Not normal, not rare. A long session that maintains a big context and re-reads files often will pile up tokens fast. Three places to look. First, prompt caching: is the run hitting the cache, or rebuilding the prompt every turn? Second, context bloat: huge system prompts, large repos, and many open files multiply per-call cost. Third, model choice: Opus is meaningfully pricier than Sonnet on the same workload. Set a hard spend cap and watch tokens per turn. Most overruns trace to context size, not call count.

Why do some agents get stuck or make silly mistakes?
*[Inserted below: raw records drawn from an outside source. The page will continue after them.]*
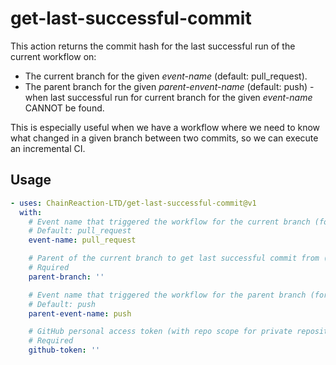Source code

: # get-last-successful-commit

This action returns the commit hash for the last successful run of the current workflow on:
* The current branch for the given _event-name_ (default: pull_request).
* The parent branch for the given _parent-envent-name_ (default: push) - when last successful run for current branch for the given _event-name_ CANNOT be found.

This is especially useful when we have a workflow where we need to know what changed in a given branch between two commits, so we can execute an incremental CI.

## Usage
```yaml
- uses: ChainReaction-LTD/get-last-successful-commit@v1
  with:
    # Event name that triggered the workflow for the current branch (for query)
    # Default: pull_request
    event-name: pull_request

    # Parent of the current branch to get last successful commit from (fallback)
    # Rquired
    parent-branch: ''

    # Event name that triggered the workflow for the parent branch (for query)
    # Default: push
    parent-event-name: push

    # GitHub personal access token (with repo scope for private repositories and public_repo scope for public repositories)
    # Required
    github-token: ''
```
Agents inherit their LLM's limitations. An LLM can hallucinate or misinterpret what a tool returned. Across multiple reasoning steps, these errors compound. A bad tool result leads the agent down the wrong path. Confirmation bias makes it ignore contradictory evidence. Good design mitigates the failure modes: clear tool descriptions, explicit error signals from tools, and a memory model that lets the agent backtrack rather than press on with bad state.